The Deep Magic of Behaviorism

Reinforcement schedules combine to cause complex behavior.

Behaviorism gets far too little credit. The boilerplate criticism against it is that the "simple" principles of reward and punishment aren't enough to account for complex, human behavior. That's like saying the weather isn't caused by physics, or life isn't caused by chemistry. The whole the universe is the result of simple forces combining to produce staggering complexity. You still have to understand the simple forces before you can hope to grasp the bigger picture.

This article starts with the most basic tenet of behaviorism (rewards increase behavior and punishments reduce behavior) and takes one step upwards in complexity by adding the variable of time. When behaviors are systematically rewarded or punished over time, strange and complex interactions take shape.

Before we begin, let's establish some common terms:

Continuous Schedules

When a behavior is rewarded or punished each and every time is occurs, this is called a "continuous schedule." It's the fastest way to condition a new behavior, but the results are extremely easy to extinguish. As soon as the rewards stop coming, so does the behavior.

Punishment can be quite effective when administered on a continuous schedule, but the results are still prone to extinction. Even worse, inconsistent punishment can actually make the unwanted behavior more persistent (see below). If a punishment isn't strong enough, it may increase the size of the punishment that is ultimately needed to stop the misbehavior. Finally, punishment tends to produce unwanted side-effects like anger and resentment, even when used correctly.

In either case, you get the best results by starting with a continuous schedule and then gradually transitioning into one of the interval or ratio schedules described below.

Interval Schedules

On an "interval schedule," a certain amount of time must pass before a behavior is rewarded or punished. The interval may or may not be predictable (see below). These situations characterize many aspects of modern life and tend to produce remarkably regular patterns of behavior.

Under a fixed interval schedule, the time at which a behavior will be rewarded or punished is predictable. This is usually because the interval between rewards/punishments is always the same. Under fixed interval reinforcement, behavior vanishes immediately after a reward and spikes as the next reward time approaches. The same pattern emerges when behavior is only rewarded in the presence of a specific signal, like a bell chime. Ring the bell and behavior explodes; put it down and behavior evaporates like the fog.

Fixed interval punishment creates the opposite pattern: behavior spikes shortly after punishment and drops off as the time for the next punishment draws near.

When you wake up before your alarm goes off in the morning, that's a result of fixed interval negative reinforcement.
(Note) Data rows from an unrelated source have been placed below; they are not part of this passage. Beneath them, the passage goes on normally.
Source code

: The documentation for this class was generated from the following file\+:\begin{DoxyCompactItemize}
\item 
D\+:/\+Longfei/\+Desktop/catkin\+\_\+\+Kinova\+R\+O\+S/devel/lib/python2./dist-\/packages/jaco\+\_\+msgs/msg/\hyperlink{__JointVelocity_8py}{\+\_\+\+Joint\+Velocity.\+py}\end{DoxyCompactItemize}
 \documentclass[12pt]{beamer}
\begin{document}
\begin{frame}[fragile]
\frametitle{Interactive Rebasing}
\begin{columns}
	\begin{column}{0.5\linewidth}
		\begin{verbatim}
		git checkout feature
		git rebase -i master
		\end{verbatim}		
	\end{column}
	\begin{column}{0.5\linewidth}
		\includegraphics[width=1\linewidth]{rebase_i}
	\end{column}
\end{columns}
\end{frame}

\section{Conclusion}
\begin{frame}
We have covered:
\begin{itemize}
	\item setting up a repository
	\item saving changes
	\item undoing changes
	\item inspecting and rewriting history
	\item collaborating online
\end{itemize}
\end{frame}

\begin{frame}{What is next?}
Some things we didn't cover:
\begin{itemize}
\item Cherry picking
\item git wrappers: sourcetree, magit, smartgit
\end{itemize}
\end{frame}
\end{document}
You wake up in order to turn off the alarm, which stops it from blaring in your ear. You could have woken up to turn it off at any time throughout the night, but the unwanted stimulus always occurs in the morning. As the appointed hour approaches, your preventative behavior becomes increasingly likely until... Bam! You slap that snooze button.
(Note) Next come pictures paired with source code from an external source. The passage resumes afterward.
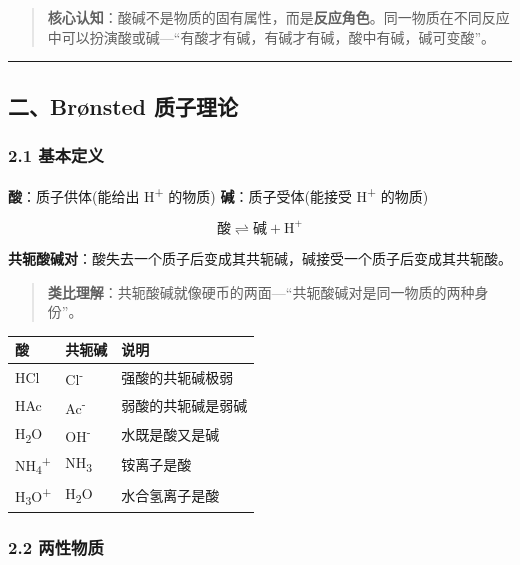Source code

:\begin{quote}
\textbf{核心认知}：酸碱不是物质的固有属性，而是\textbf{反应角色}。同一物质在不同反应中可以扮演酸或碱---``有酸才有碱，有碱才有碱，酸中有碱，碱可变酸''。
\end{quote}

\begin{center}\rule{0.5\linewidth}{0.5pt}\end{center}

\subsection{二、Brønsted 质子理论}\label{ux4e8cbruxf8nsted-ux8d28ux5b50ux7406ux8bba}

\subsubsection{2.1 基本定义}\label{ux57faux672cux5b9aux4e49}

\textbf{酸}：质子供体(能给出 H\textsuperscript{+} 的物质)
\textbf{碱}：质子受体(能接受 H\textsuperscript{+} 的物质)

\[
\text{酸} \rightleftharpoons \text{碱} + \mathrm{H}^+
\]

\textbf{共轭酸碱对}：酸失去一个质子后变成其共轭碱，碱接受一个质子后变成其共轭酸。

\begin{quote}
\textbf{类比理解}：共轭酸碱就像硬币的两面---``共轭酸碱对是同一物质的两种身份''。
\end{quote}

{\def\LTcaptype{none} %
\begin{longtable}[]{@{}lll@{}}
\toprule\noalign{}
酸 & 共轭碱 & 说明 \\
\midrule\noalign{}
\endhead
\bottomrule\noalign{}
\endlastfoot
HCl & Cl\textsuperscript{-} & 强酸的共轭碱极弱 \\
HAc & Ac\textsuperscript{-} & 弱酸的共轭碱是弱碱 \\
H\textsubscript{2}O & OH\textsuperscript{-} & 水既是酸又是碱 \\
NH\textsubscript{4}\textsuperscript{+} & NH\textsubscript{3} & 铵离子是酸 \\
H\textsubscript{3}O\textsuperscript{+} & H\textsubscript{2}O & 水合氢离子是酸 \\
\end{longtable}
}

\subsubsection{2.2 两性物质}\label{ux4e24ux6027ux7269ux8d28}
Variable interval schedules make things less predictable by changing the period of time between rewards/punishments and not providing any warning. They take the sharp peaks and valleys of fixed interval schedules and flatten them out a little. Otherwise, the same rules apply.

Ratio Schedules

On "ratio schedules," behavior is only rewarded or punished after it has occurred a few times. Once again, the number of times a behavior can occur without reward or punishment may or may not be predictable. Regardless, ratio reinforcement produces very high rates of behavior; it characterizes many kinds of compulsions and addictions.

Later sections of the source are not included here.